I debate leaving my journals for my son. I don't think anyone should ever read them, though :/


----------



## DelinquentGurl (Mar 25, 2011)

My journal is for me, I won't share it with anyone else.

Also, it's been helpful for me to read how depressed I was when he first left, and how as the days and weeks progressed, I am getting stronger.
When I'm down or sad, I read the beginning entries and remind myself of how far I've come.
_Posted via Mobile Device_


----------



## CarrieAnn (Mar 25, 2011)

I journal in a Word document with a password. I "back up" the document to my email account periodically.

Journaling has been great for me to think things through. I started journaling in notebooks when I got pregnant for the first time in 1996. By 2002 when my marriage was getting rocky, I switched to the Word document to protect my privacy.

When I started seeing a therapist last month, she was really glad that I have journals. They are great way to sort out your thoughts. 

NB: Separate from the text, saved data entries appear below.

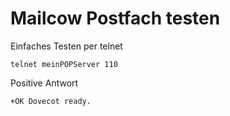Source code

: # Mailcow Postfach testen

Einfaches Testen per telnet

```
telnet meinPOPServer 110
```
Positive Antwort
```
+OK Dovecot ready.
```
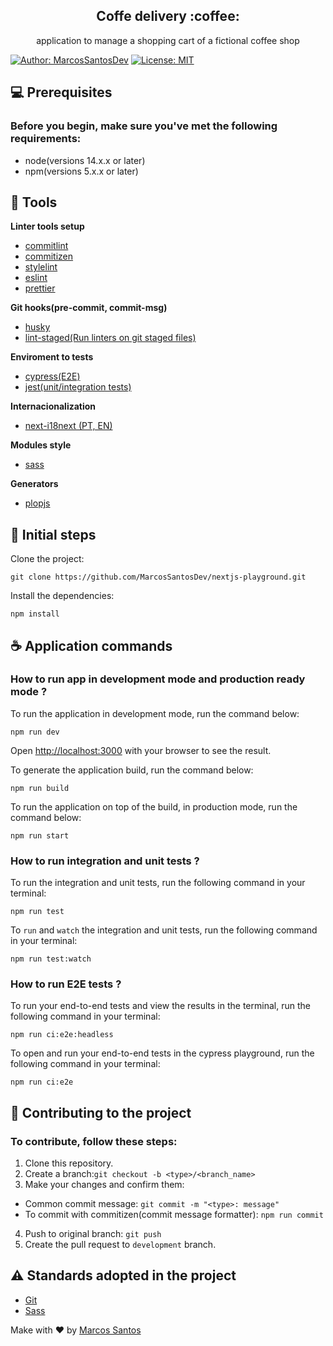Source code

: <div align="center">
    <h2>Coffe delivery  :coffee:</h2>
    <p>application to manage a shopping cart of a fictional coffee shop</p>
</div>

[![Author: MarcosSantosDev](https://img.shields.io/badge/author-MarcosSantosDev-blue.svg)](https://opensource.org/licenses/MIT)
[![License: MIT](https://img.shields.io/badge/License-MIT-blue.svg)](https://opensource.org/licenses/MIT)

## 💻 Prerequisites

### Before you begin, make sure you've met the following requirements:

- node(versions 14.x.x or later)
- npm(versions 5.x.x or later)

## 🔨 Tools

**Linter tools setup**

- [commitlint](https://commitlint.js.org/)
- [commitizen](https://commitizen-tools.github.io/commitizen/)
- [stylelint](https://stylelint.io/)
- [eslint](https://eslint.org/)
- [prettier](https://prettier.io/)

**Git hooks(pre-commit, commit-msg)**

- [husky](https://typicode.github.io/husky/)
- [lint-staged(Run linters on git staged files)](https://github.com/okonet/lint-staged)

**Enviroment to tests**

- [cypress(E2E)](https://www.cypress.io/)
- [jest(unit/integration tests)](https://jestjs.io/pt-BR/)

**Internacionalization**

- [next-i18next (PT, EN)](https://next.i18next.com/)

**Modules style**

- [sass](https://sass-lang.com/)

**Generators**

- [plopjs](https://plopjs.com)

## 🚀 Initial steps

Clone the project:

```
git clone https://github.com/MarcosSantosDev/nextjs-playground.git
```

Install the dependencies:

```
npm install
```

## ☕ Application commands

### How to run app in development mode and production ready mode ?

To run the application in development mode, run the command below:

```
npm run dev
```

Open [http://localhost:3000](http://localhost:3000) with your browser to see the result.

To generate the application build, run the command below:

```
npm run build
```

To run the application on top of the build, in production mode, run the command below:

```
npm run start
```

### How to run integration and unit tests ?

To run the integration and unit tests, run the following command in your terminal:

```
npm run test
```

To `run` and `watch` the integration and unit tests, run the following command in your terminal:

```
npm run test:watch
```

### How to run E2E tests ?

To run your end-to-end tests and view the results in the terminal, run the following command in your terminal:

```
npm run ci:e2e:headless
```

To open and run your end-to-end tests in the cypress playground, run the following command in your terminal:

```
npm run ci:e2e
```

## 🤝 Contributing to the project

### To contribute, follow these steps:

1. Clone this repository.
2. Create a branch:`git checkout -b <type>/<branch_name>`
3. Make your changes and confirm them:

- Common commit message: `git commit -m "<type>: message"`
- To commit with commitizen(commit message formatter): `npm run commit`

4. Push to original branch: `git push`
5. Create the pull request to `development` branch.

## :warning: Standards adopted in the project

- [Git](./docs/git.md)
- [Sass](./docs/sass.md)

Make with :heart: by [Marcos Santos](https://github.com/MarcosSantosDev)
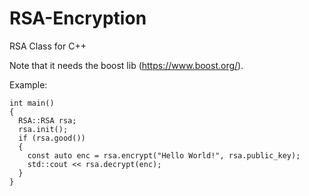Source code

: # RSA-Encryption
RSA Class for C++

Note that it needs the boost lib (https://www.boost.org/).

Example:
```
int main()
{
  RSA::RSA rsa;
  rsa.init();
  if (rsa.good())
  {
    const auto enc = rsa.encrypt("Hello World!", rsa.public_key);
    std::cout << rsa.decrypt(enc);
  }
}
```
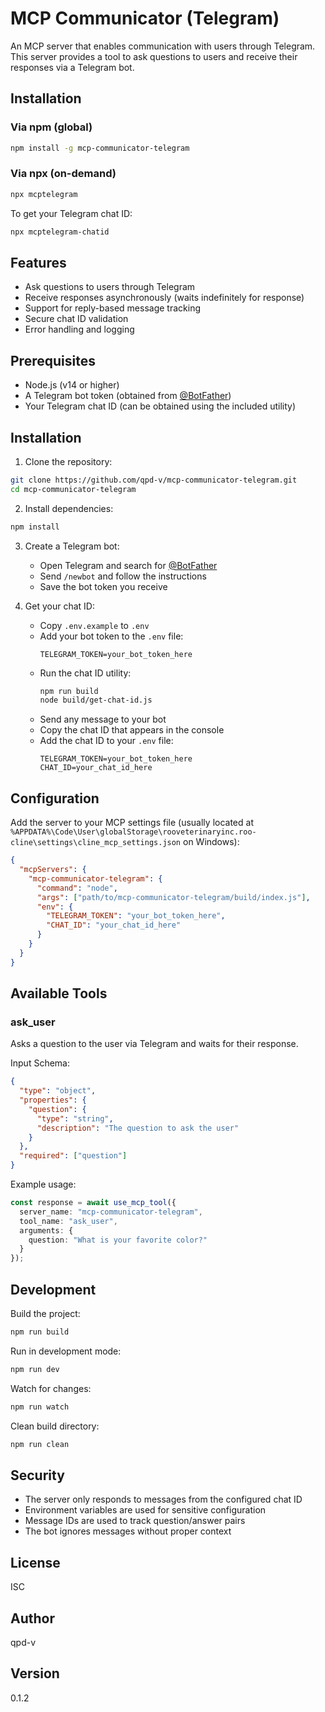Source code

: # MCP Communicator (Telegram)

An MCP server that enables communication with users through Telegram. This server provides a tool to ask questions to users and receive their responses via a Telegram bot.

## Installation

### Via npm (global)

```bash
npm install -g mcp-communicator-telegram
```

### Via npx (on-demand)

```bash
npx mcptelegram
```

To get your Telegram chat ID:
```bash
npx mcptelegram-chatid
```

## Features

- Ask questions to users through Telegram
- Receive responses asynchronously (waits indefinitely for response)
- Support for reply-based message tracking
- Secure chat ID validation
- Error handling and logging

## Prerequisites

- Node.js (v14 or higher)
- A Telegram bot token (obtained from [@BotFather](https://t.me/botfather))
- Your Telegram chat ID (can be obtained using the included utility)

## Installation

1. Clone the repository:
```bash
git clone https://github.com/qpd-v/mcp-communicator-telegram.git
cd mcp-communicator-telegram
```

2. Install dependencies:
```bash
npm install
```

3. Create a Telegram bot:
   - Open Telegram and search for [@BotFather](https://t.me/botfather)
   - Send `/newbot` and follow the instructions
   - Save the bot token you receive

4. Get your chat ID:
   - Copy `.env.example` to `.env`
   - Add your bot token to the `.env` file:
     ```
     TELEGRAM_TOKEN=your_bot_token_here
     ```
   - Run the chat ID utility:
     ```bash
     npm run build
     node build/get-chat-id.js
     ```
   - Send any message to your bot
   - Copy the chat ID that appears in the console
   - Add the chat ID to your `.env` file:
     ```
     TELEGRAM_TOKEN=your_bot_token_here
     CHAT_ID=your_chat_id_here
     ```

## Configuration

Add the server to your MCP settings file (usually located at `%APPDATA%\Code\User\globalStorage\rooveterinaryinc.roo-cline\settings\cline_mcp_settings.json` on Windows):

```json
{
  "mcpServers": {
    "mcp-communicator-telegram": {
      "command": "node",
      "args": ["path/to/mcp-communicator-telegram/build/index.js"],
      "env": {
        "TELEGRAM_TOKEN": "your_bot_token_here",
        "CHAT_ID": "your_chat_id_here"
      }
    }
  }
}
```

## Available Tools

### ask_user

Asks a question to the user via Telegram and waits for their response.

Input Schema:
```json
{
  "type": "object",
  "properties": {
    "question": {
      "type": "string",
      "description": "The question to ask the user"
    }
  },
  "required": ["question"]
}
```

Example usage:
```typescript
const response = await use_mcp_tool({
  server_name: "mcp-communicator-telegram",
  tool_name: "ask_user",
  arguments: {
    question: "What is your favorite color?"
  }
});
```

## Development

Build the project:
```bash
npm run build
```

Run in development mode:
```bash
npm run dev
```

Watch for changes:
```bash
npm run watch
```

Clean build directory:
```bash
npm run clean
```

## Security

- The server only responds to messages from the configured chat ID
- Environment variables are used for sensitive configuration
- Message IDs are used to track question/answer pairs
- The bot ignores messages without proper context

## License

ISC

## Author

qpd-v

## Version

0.1.2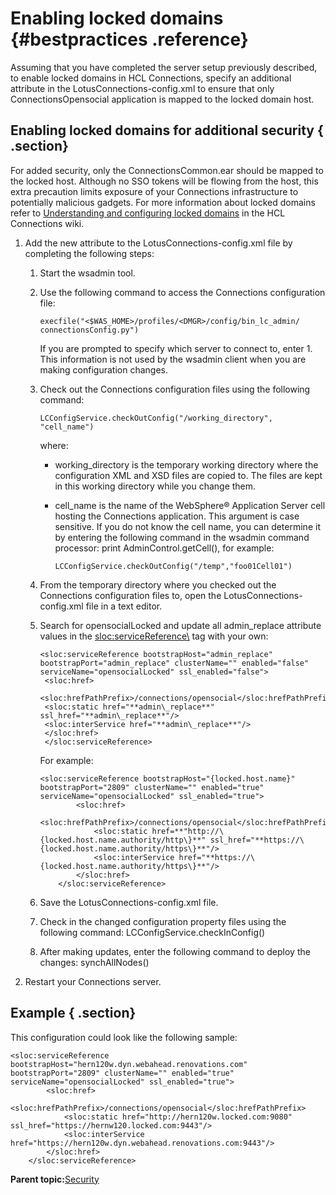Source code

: # Enabling locked domains {#bestpractices .reference}

Assuming that you have completed the server setup previously described, to enable locked domains in HCL Connections, specify an additional attribute in the LotusConnections-config.xml to ensure that only ConnectionsOpensocial application is mapped to the locked domain host.

## Enabling locked domains for additional security { .section}

For added security, only the ConnectionsCommon.ear should be mapped to the locked host. Although no SSO tokens will be flowing from the host, this extra precaution limits exposure of your Connections infrastructure to potentially malicious gadgets. For more information about locked domains refer to [Understanding and configuring locked domains](https://ds_infolib.hcltechsw.com/ldd/lcwiki.nsf) in the HCL Connections wiki.

1.  Add the new attribute to the LotusConnections-config.xml file by completing the following steps:
    1.  Start the wsadmin tool.
    2.  Use the following command to access the Connections configuration file:

        ```
        execfile("<$WAS_HOME>/profiles/<DMGR>/config/bin_lc_admin/ connectionsConfig.py")
        ```

        If you are prompted to specify which server to connect to, enter 1. This information is not used by the wsadmin client when you are making configuration changes.

    3.  Check out the Connections configuration files using the following command:

        ```
        LCConfigService.checkOutConfig("/working_directory", "cell_name")
        ```

        where:

        -   working\_directory is the temporary working directory where the configuration XML and XSD files are copied to. The files are kept in this working directory while you change them.
        -   cell\_name is the name of the WebSphere® Application Server cell hosting the Connections application. This argument is case sensitive. If you do not know the cell name, you can determine it by entering the following command in the wsadmin command processor: print AdminControl.getCell\(\), for example:

            ```
            LCConfigService.checkOutConfig("/temp","foo01Cell01")
            ```

    4.  From the temporary directory where you checked out the Connections configuration files to, open the LotusConnections-config.xml file in a text editor.
    5.  Search for opensocialLocked and update all admin\_replace attribute values in the <sloc:serviceReference\> tag with your own:

        ```
        <sloc:serviceReference bootstrapHost="admin_replace" bootstrapPort="admin_replace" clusterName="" enabled="false" serviceName="opensocialLocked" ssl_enabled="false">
         <sloc:href>
         <sloc:hrefPathPrefix>/connections/opensocial</sloc:hrefPathPrefix>
         <sloc:static href="**admin\_replace**" ssl_href="**admin\_replace**"/>
         <sloc:interService href="**admin\_replace**"/>
         </sloc:href>
         </sloc:serviceReference>
        
        ```

        For example:

        ```
        <sloc:serviceReference bootstrapHost="{locked.host.name}" bootstrapPort="2809" clusterName="" enabled="true" serviceName="opensocialLocked" ssl_enabled="true">
                <sloc:href>
                    <sloc:hrefPathPrefix>/connections/opensocial</sloc:hrefPathPrefix>
                    <sloc:static href=**"http://\{locked.host.name.authority/http\}**" ssl_href="**https://\{locked.host.name.authority/https\}**"/>
                    <sloc:interService href="**https://\{locked.host.name.authority/https\}**"/>
                </sloc:href>
            </sloc:serviceReference>
        
        ```

    6.  Save the LotusConnections-config.xml file.
    7.  Check in the changed configuration property files using the following command: LCConfigService.checkInConfig\(\)
    8.  After making updates, enter the following command to deploy the changes: synchAllNodes\(\)
2.  Restart your Connections server.

## Example { .section}

This configuration could look like the following sample:

```
<sloc:serviceReference bootstrapHost="hern120w.dyn.webahead.renovations.com" bootstrapPort="2809" clusterName="" enabled="true" serviceName="opensocialLocked" ssl_enabled="true">
        <sloc:href>
            <sloc:hrefPathPrefix>/connections/opensocial</sloc:hrefPathPrefix>
            <sloc:static href="http://hern120w.locked.com:9080" ssl_href="https://hernw120.locked.com:9443"/>
            <sloc:interService href="https://hern120w.dyn.webahead.renovations.com:9443"/>
        </sloc:href>
    </sloc:serviceReference>
```

**Parent topic:**[Security](../secure/c_sec_overview.md)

The saddest thing on earth though was re-reading 9 years of the same crap over and over ad nauseam. I pulled out little snippets of entries into a new document, and made a 16 page document that looks like same s**t different year. So when I have these ambivalent feelings about ending my marriage, that helps me put my thoughts into perspective.


----------



## staircase (May 16, 2011)

Funny you say that CarrieAnn, I have many years of recurring themes in my journals, too. That should clue me in that my marital problems will never change!


----------



## DelinquentGurl (Mar 25, 2011)

Mine had the same themes also.
And it usually said something along the lines that I want to change my life.
Well, this is the first time I am actually doing it.
_Posted via Mobile Device_


----------



## staircase (May 16, 2011)

DG that is excellent! I really enjoy your posts. You really are moving forward and it's inspirational to me.


----------



## JustAGirl (Oct 1, 2010)

lost_&_trying said:


> I know it's a lot, but it's funny when you put sole focus on yourself and thoughts instead of doing what distracted my everyday life in general. Pages seem to fill up when there's thoughts/issues to work through on a personal level.


That's true....I've mostly put my focus on my H, guess by doing this, I am focusing on myself! Thanks for your input!



> brighterlight
> I don't journal, but my stbxw does. She keeps that thing close to her all the time - won't leave it out of her site. I would never think about looking at it as I respect her privacy, always have. It makes me feel like a criminal actually when she locks it up or takes it with her every where she goes but that is her private journal so I understand why she does that. Maybe I will start to keep a journal as well but I am way behind all the drama if I start now. I kept one a few years ago when she had her EA/PA and i still have it but i think at this time it would be too painful to read it - too many bad memories. *I read somewhere that after you've written bad stuff down that you should burn the pages - but I don't know if that applies to every bad situation. *Anyway, no I don't keep one. I have a lot on here as it is and I guess I could go back and print some stuff off and create a booklet. I can see where it helps to keep one, but I can also see where it can send you back to terrible times if you rehash it. I have a lot of great memories of our family in my heart, and i have a very good grasp on what/where I went wrong.
> 
> *God only knows what she is writing in hers but I know that down deep inside below all the hurt and suffering she is a wonderful, loving woman and a super great person. I miss her.* I hope you see her again soon!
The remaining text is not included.